◆ Records provided ◆
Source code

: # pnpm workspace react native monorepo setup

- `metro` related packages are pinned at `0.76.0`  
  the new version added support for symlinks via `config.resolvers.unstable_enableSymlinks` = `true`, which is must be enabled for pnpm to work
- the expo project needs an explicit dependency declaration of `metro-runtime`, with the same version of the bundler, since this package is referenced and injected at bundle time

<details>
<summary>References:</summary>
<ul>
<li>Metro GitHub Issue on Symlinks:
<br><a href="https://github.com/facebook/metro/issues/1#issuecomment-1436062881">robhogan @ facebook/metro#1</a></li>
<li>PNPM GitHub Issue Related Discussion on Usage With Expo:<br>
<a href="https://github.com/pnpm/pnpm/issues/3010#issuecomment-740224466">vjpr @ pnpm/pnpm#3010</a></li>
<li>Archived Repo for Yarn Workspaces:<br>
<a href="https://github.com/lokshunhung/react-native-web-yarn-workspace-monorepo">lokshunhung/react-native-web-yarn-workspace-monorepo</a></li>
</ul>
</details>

==

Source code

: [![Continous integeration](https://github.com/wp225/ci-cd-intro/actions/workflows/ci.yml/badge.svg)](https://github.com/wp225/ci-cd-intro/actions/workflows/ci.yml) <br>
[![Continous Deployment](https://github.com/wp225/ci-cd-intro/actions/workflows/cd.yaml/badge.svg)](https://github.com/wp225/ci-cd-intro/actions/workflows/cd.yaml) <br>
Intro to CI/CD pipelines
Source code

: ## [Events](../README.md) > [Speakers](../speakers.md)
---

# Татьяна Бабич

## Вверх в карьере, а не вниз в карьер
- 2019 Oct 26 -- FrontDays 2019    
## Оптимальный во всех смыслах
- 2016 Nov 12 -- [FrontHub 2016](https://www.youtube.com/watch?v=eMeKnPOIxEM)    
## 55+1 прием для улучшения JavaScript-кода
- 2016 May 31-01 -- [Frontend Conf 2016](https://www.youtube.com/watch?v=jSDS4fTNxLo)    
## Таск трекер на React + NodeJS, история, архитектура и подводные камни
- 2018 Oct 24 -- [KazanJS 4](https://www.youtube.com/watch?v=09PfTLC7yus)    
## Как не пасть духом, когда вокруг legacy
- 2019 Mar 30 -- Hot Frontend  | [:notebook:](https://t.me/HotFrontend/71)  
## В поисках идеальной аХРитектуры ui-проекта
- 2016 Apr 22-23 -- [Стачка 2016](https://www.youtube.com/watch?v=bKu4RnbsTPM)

◆ Exercise prompt ◆
Each line above that contains the word "watch" should be counted, and only the total given.

◆ Response to this task ◆
4